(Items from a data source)
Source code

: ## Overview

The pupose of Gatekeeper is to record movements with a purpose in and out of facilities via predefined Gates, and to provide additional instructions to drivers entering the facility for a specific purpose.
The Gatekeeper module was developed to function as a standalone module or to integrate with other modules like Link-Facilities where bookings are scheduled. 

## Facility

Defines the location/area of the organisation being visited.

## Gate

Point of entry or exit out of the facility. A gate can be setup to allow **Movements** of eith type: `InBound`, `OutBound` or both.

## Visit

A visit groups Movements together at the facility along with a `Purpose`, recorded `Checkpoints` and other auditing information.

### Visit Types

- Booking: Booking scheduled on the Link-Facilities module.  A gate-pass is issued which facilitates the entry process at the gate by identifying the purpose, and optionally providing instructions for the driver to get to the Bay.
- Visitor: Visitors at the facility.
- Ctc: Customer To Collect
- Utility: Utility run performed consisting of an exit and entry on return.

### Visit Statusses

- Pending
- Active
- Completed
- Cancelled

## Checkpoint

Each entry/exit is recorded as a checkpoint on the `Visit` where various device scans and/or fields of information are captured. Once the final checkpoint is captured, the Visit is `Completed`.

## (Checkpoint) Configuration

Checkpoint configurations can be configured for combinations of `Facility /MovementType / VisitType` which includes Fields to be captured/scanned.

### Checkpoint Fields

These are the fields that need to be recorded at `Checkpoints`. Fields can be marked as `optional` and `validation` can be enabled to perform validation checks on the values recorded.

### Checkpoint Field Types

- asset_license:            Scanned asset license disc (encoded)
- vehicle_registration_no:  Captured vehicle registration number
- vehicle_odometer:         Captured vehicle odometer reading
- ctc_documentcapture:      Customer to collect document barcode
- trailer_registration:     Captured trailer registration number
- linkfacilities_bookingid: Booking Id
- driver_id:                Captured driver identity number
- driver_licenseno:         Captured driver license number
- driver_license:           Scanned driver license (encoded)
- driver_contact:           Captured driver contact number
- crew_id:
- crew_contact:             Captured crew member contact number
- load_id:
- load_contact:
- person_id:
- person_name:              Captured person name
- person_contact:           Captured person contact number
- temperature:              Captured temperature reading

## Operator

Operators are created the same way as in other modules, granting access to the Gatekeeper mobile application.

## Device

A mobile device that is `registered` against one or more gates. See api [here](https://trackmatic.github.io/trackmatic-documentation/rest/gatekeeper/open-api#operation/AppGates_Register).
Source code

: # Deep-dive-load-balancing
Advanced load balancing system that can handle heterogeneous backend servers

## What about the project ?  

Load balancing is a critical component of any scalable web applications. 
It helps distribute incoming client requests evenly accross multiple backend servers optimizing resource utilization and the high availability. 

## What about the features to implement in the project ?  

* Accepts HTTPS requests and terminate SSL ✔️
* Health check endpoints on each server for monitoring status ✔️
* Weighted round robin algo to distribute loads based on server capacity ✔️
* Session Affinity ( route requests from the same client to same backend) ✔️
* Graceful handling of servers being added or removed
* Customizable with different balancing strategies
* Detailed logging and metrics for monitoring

Exercise directions: An identical copy of the entries above is the expected result.

Solved exercise:
Source code

: ## Overview

The pupose of Gatekeeper is to record movements with a purpose in and out of facilities via predefined Gates, and to provide additional instructions to drivers entering the facility for a specific purpose.
The Gatekeeper module was developed to function as a standalone module or to integrate with other modules like Link-Facilities where bookings are scheduled. 

## Facility

Defines the location/area of the organisation being visited.

## Gate

Point of entry or exit out of the facility. A gate can be setup to allow **Movements** of eith type: `InBound`, `OutBound` or both.

## Visit

A visit groups Movements together at the facility along with a `Purpose`, recorded `Checkpoints` and other auditing information.

### Visit Types

- Booking: Booking scheduled on the Link-Facilities module.  A gate-pass is issued which facilitates the entry process at the gate by identifying the purpose, and optionally providing instructions for the driver to get to the Bay.
- Visitor: Visitors at the facility.
- Ctc: Customer To Collect
- Utility: Utility run performed consisting of an exit and entry on return.

### Visit Statusses

- Pending
- Active
- Completed
- Cancelled

## Checkpoint

Each entry/exit is recorded as a checkpoint on the `Visit` where various device scans and/or fields of information are captured. Once the final checkpoint is captured, the Visit is `Completed`.

## (Checkpoint) Configuration

Checkpoint configurations can be configured for combinations of `Facility /MovementType / VisitType` which includes Fields to be captured/scanned.

### Checkpoint Fields

These are the fields that need to be recorded at `Checkpoints`. Fields can be marked as `optional` and `validation` can be enabled to perform validation checks on the values recorded.

### Checkpoint Field Types

- asset_license:            Scanned asset license disc (encoded)
- vehicle_registration_no:  Captured vehicle registration number
- vehicle_odometer:         Captured vehicle odometer reading
- ctc_documentcapture:      Customer to collect document barcode
- trailer_registration:     Captured trailer registration number
- linkfacilities_bookingid: Booking Id
- driver_id:                Captured driver identity number
- driver_licenseno:         Captured driver license number
- driver_license:           Scanned driver license (encoded)
- driver_contact:           Captured driver contact number
- crew_id:
- crew_contact:             Captured crew member contact number
- load_id:
- load_contact:
- person_id:
- person_name:              Captured person name
- person_contact:           Captured person contact number
- temperature:              Captured temperature reading

## Operator

Operators are created the same way as in other modules, granting access to the Gatekeeper mobile application.

## Device

A mobile device that is `registered` against one or more gates. See api [here](https://trackmatic.github.io/trackmatic-documentation/rest/gatekeeper/open-api#operation/AppGates_Register).
Source code

: # Deep-dive-load-balancing
Advanced load balancing system that can handle heterogeneous backend servers

## What about the project ?  

Load balancing is a critical component of any scalable web applications. 
It helps distribute incoming client requests evenly accross multiple backend servers optimizing resource utilization and the high availability. 

## What about the features to implement in the project ?  

* Accepts HTTPS requests and terminate SSL ✔️
* Health check endpoints on each server for monitoring status ✔️
* Weighted round robin algo to distribute loads based on server capacity ✔️
* Session Affinity ( route requests from the same client to same backend) ✔️
* Graceful handling of servers being added or removed
* Customizable with different balancing strategies
* Detailed logging and metrics for monitoring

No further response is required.